EXERCISE REQUIREMENTS =
Copy out each line in the material below that has the word "author".

SOURCE DATA =
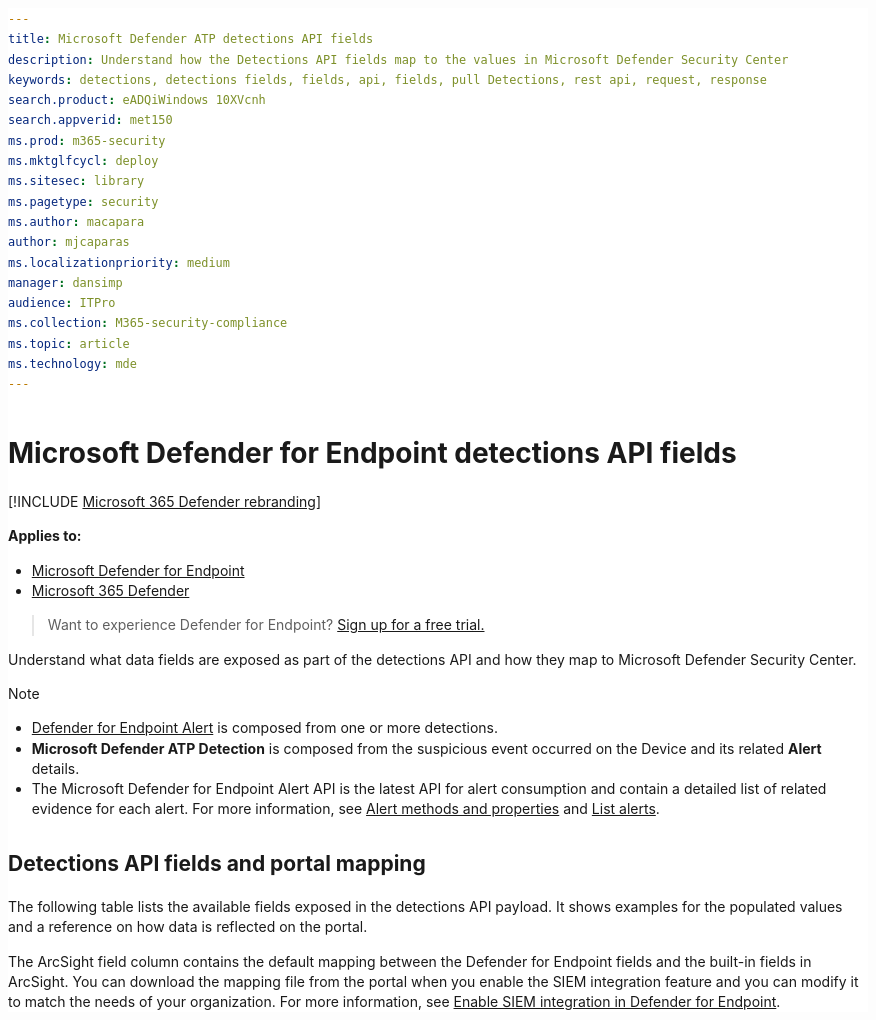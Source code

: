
 ```yaml
---
title: Microsoft Defender ATP detections API fields
description: Understand how the Detections API fields map to the values in Microsoft Defender Security Center
keywords: detections, detections fields, fields, api, fields, pull Detections, rest api, request, response
search.product: eADQiWindows 10XVcnh
search.appverid: met150
ms.prod: m365-security
ms.mktglfcycl: deploy
ms.sitesec: library
ms.pagetype: security
ms.author: macapara
author: mjcaparas
ms.localizationpriority: medium
manager: dansimp
audience: ITPro
ms.collection: M365-security-compliance
ms.topic: article
ms.technology: mde
---
```


# Microsoft Defender for Endpoint detections API fields

[!INCLUDE [Microsoft 365 Defender rebranding](../../includes/microsoft-defender.md)]

**Applies to:**
- [Microsoft Defender for Endpoint](https://go.microsoft.com/fwlink/p/?linkid=2154037)
- [Microsoft 365 Defender](https://go.microsoft.com/fwlink/p/?linkid=2118804)

>Want to experience Defender for Endpoint? [Sign up for a free trial.](https://www.microsoft.com/microsoft-365/windows/microsoft-defender-atp?ocid=docs-wdatp-apiportalmapping-abovefoldlink)

Understand what data fields are exposed as part of the detections API and how they map to Microsoft Defender Security Center.

>[!Note]
>- [Defender for Endpoint Alert](alerts.md) is composed from one or more detections.
>- **Microsoft Defender ATP Detection** is composed from the suspicious event occurred on the Device and its related **Alert** details.
>- The Microsoft Defender for Endpoint Alert API is the latest API for alert consumption and contain a detailed list of related evidence for each alert. For more information, see [Alert methods and properties](alerts.md) and [List alerts](get-alerts.md).

## Detections API fields and portal mapping
The following table lists the available fields exposed in the detections API payload. It shows examples for the populated values and a reference on how data is reflected on the portal.

The ArcSight field column contains the default mapping between the Defender for Endpoint fields and the built-in fields in ArcSight. You can download the mapping file from the portal when you enable the SIEM integration feature and you can modify it to match the  needs of your organization. For more information, see [Enable SIEM integration in Defender for Endpoint](enable-siem-integration.md).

RESPONSE FOR THIS EXERCISE =
ms.author: macapara
author: mjcaparas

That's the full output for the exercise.